### [Problem description]
Only text lines belong in the answer: the lines from the first one in the records through the line with "- Satélites: Permiten", copied exactly.

Document images with source code
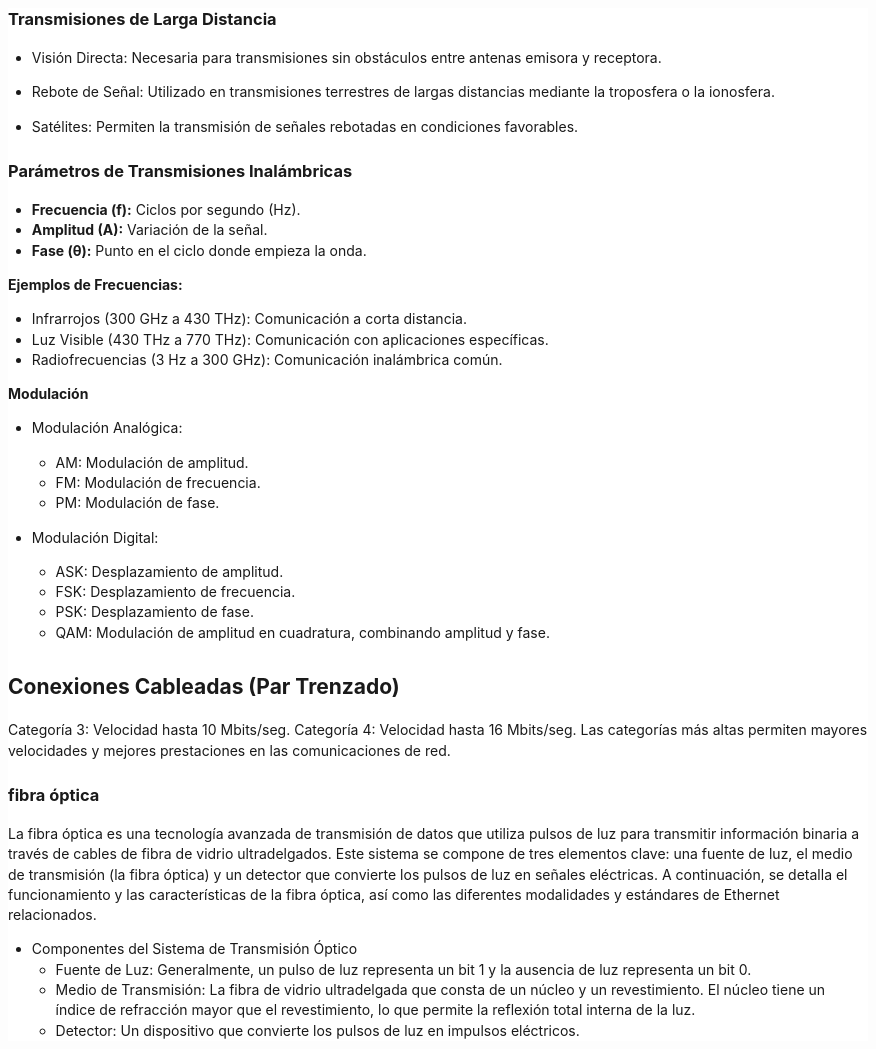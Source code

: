 ### Transmisiones de Larga Distancia

- Visión Directa: Necesaria para transmisiones sin obstáculos entre antenas emisora y receptora.

- Rebote de Señal: Utilizado en transmisiones terrestres de largas distancias mediante la troposfera o la ionosfera.

- Satélites: Permiten la transmisión de señales rebotadas en condiciones favorables.

### Parámetros de Transmisiones Inalámbricas

- **Frecuencia (f):** Ciclos por segundo (Hz).
- **Amplitud (A):** Variación de la señal.
- **Fase (θ):** Punto en el ciclo donde empieza la onda.

**Ejemplos de Frecuencias:**

- Infrarrojos (300 GHz a 430 THz): Comunicación a corta distancia.
- Luz Visible (430 THz a 770 THz): Comunicación con aplicaciones específicas.
- Radiofrecuencias (3 Hz a 300 GHz): Comunicación inalámbrica común.

**Modulación**

- Modulación Analógica:

    - AM: Modulación de amplitud.
    - FM: Modulación de frecuencia.
    - PM: Modulación de fase.

- Modulación Digital:

    - ASK: Desplazamiento de amplitud.
    - FSK: Desplazamiento de frecuencia.
    - PSK: Desplazamiento de fase.
    - QAM: Modulación de amplitud en cuadratura, combinando amplitud y fase.
    
## Conexiones Cableadas (Par Trenzado)

Categoría 3: Velocidad hasta 10 Mbits/seg.
Categoría 4: Velocidad hasta 16 Mbits/seg.
Las categorías más altas permiten mayores velocidades y mejores prestaciones en las comunicaciones de red.

### fibra óptica

La fibra óptica es una tecnología avanzada de transmisión de datos que utiliza pulsos de luz para transmitir información binaria a través de cables de fibra de vidrio ultradelgados. Este sistema se compone de tres elementos clave: una fuente de luz, el medio de transmisión (la fibra óptica) y un detector que convierte los pulsos de luz en señales eléctricas. A continuación, se detalla el funcionamiento y las características de la fibra óptica, así como las diferentes modalidades y estándares de Ethernet relacionados.

- Componentes del Sistema de Transmisión Óptico
    - Fuente de Luz: Generalmente, un pulso de luz representa un bit 1 y la ausencia de luz representa un bit 0.
    - Medio de Transmisión: La fibra de vidrio ultradelgada que consta de un núcleo y un revestimiento. El núcleo tiene un índice de refracción mayor que el revestimiento, lo que permite la reflexión total interna de la luz.
    - Detector: Un dispositivo que convierte los pulsos de luz en impulsos eléctricos.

### [Exercise result]
Source code

: ### Transmisiones de Larga Distancia

- Visión Directa: Necesaria para transmisiones sin obstáculos entre antenas emisora y receptora.

- Rebote de Señal: Utilizado en transmisiones terrestres de largas distancias mediante la troposfera o la ionosfera.

- Satélites: Permiten la transmisión de señales rebotadas en condiciones favorables.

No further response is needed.